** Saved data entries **
○ ○ ○ ○ ○

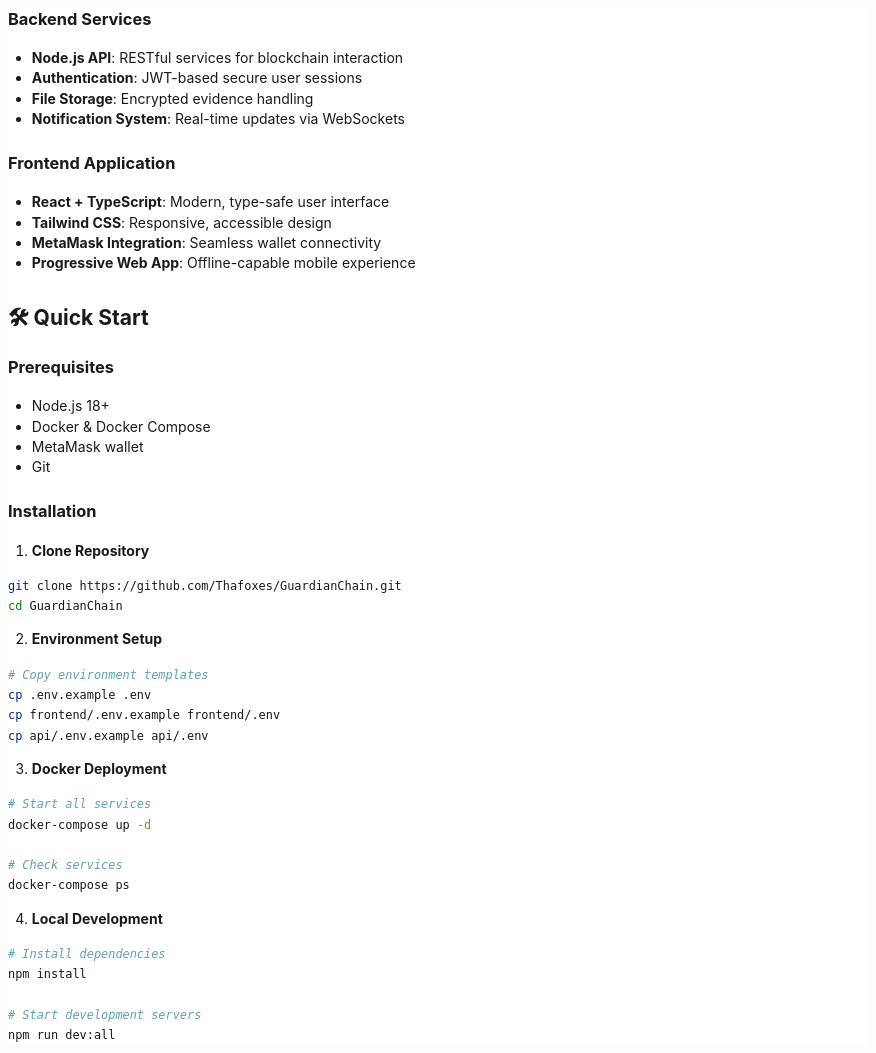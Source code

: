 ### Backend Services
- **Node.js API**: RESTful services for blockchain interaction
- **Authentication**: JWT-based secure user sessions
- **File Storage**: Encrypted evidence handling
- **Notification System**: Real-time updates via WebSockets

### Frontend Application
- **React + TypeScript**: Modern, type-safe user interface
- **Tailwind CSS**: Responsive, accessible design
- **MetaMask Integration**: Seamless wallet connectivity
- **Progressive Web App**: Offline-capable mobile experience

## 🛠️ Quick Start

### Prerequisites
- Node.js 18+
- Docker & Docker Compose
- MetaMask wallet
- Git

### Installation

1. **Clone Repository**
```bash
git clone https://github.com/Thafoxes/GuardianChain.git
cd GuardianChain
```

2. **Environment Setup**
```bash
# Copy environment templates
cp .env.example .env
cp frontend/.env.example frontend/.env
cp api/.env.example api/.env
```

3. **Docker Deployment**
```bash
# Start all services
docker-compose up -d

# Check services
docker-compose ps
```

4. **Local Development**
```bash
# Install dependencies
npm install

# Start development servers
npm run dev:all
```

○ ○ ○ ○ ○

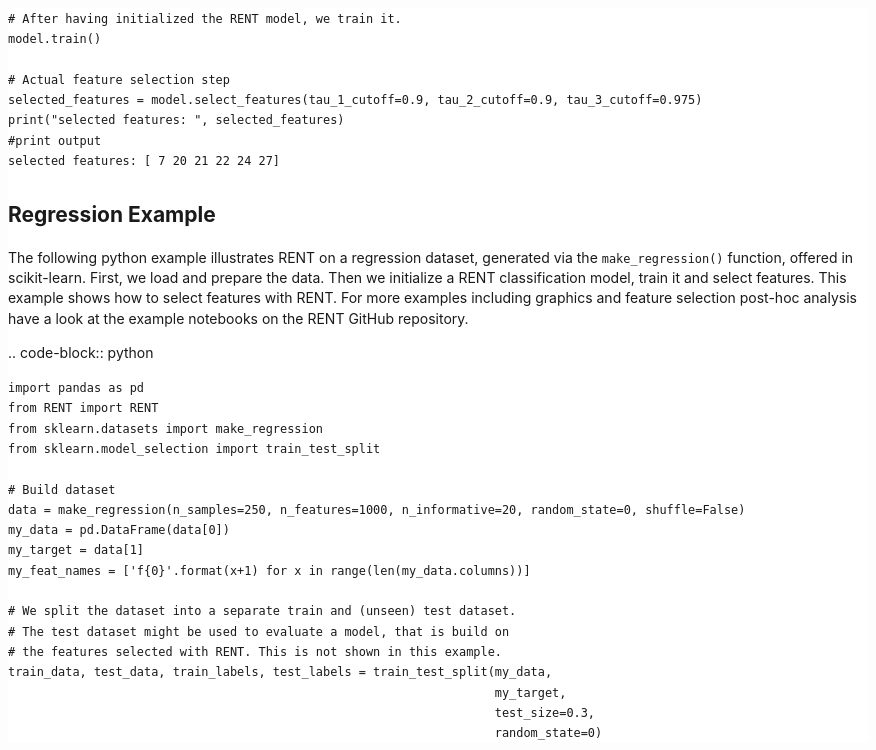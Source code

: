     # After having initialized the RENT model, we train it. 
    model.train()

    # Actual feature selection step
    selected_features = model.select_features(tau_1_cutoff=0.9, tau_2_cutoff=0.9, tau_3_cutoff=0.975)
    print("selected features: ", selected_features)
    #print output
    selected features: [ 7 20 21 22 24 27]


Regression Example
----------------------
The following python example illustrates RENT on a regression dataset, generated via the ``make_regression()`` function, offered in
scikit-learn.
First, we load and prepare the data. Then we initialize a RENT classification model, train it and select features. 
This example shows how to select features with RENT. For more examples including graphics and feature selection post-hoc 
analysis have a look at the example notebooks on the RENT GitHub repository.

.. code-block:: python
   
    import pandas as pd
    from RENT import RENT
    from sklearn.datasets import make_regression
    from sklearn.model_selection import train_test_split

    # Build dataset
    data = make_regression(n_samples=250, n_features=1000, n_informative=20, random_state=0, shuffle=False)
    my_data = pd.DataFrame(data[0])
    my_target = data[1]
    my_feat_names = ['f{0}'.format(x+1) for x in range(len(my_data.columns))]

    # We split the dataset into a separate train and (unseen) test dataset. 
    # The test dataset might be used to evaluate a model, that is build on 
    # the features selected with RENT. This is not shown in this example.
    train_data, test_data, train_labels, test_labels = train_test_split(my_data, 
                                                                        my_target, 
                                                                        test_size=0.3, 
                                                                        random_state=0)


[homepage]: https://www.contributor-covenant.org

○ ○ ○ ○ ○

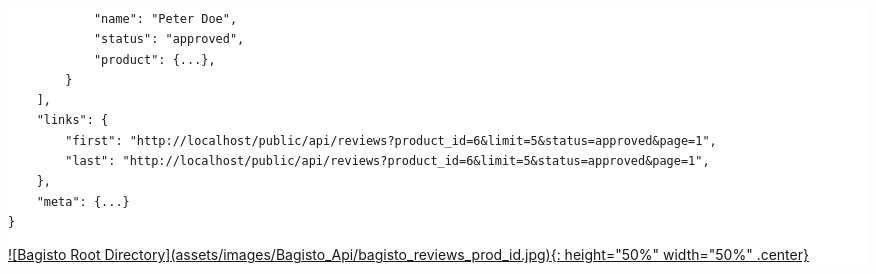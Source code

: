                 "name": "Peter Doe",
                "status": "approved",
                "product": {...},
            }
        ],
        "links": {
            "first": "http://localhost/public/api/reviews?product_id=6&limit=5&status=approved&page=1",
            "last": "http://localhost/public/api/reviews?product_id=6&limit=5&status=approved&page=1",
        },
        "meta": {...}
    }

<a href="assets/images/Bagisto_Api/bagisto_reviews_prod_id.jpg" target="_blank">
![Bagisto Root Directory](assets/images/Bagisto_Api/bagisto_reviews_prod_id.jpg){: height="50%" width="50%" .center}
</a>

○ ○ ○ ○ ○

** Exercise aim **
Please reproduce the lines from the line with "- **Authentication**: JWT-based" to the line with "- **MetaMask Integration**: Seamless", both ends included, exactly as they appear above.

** Answer for this exercise **
- **Authentication**: JWT-based secure user sessions
- **File Storage**: Encrypted evidence handling
- **Notification System**: Real-time updates via WebSockets

### Frontend Application
- **React + TypeScript**: Modern, type-safe user interface
- **Tailwind CSS**: Responsive, accessible design
- **MetaMask Integration**: Seamless wallet connectivity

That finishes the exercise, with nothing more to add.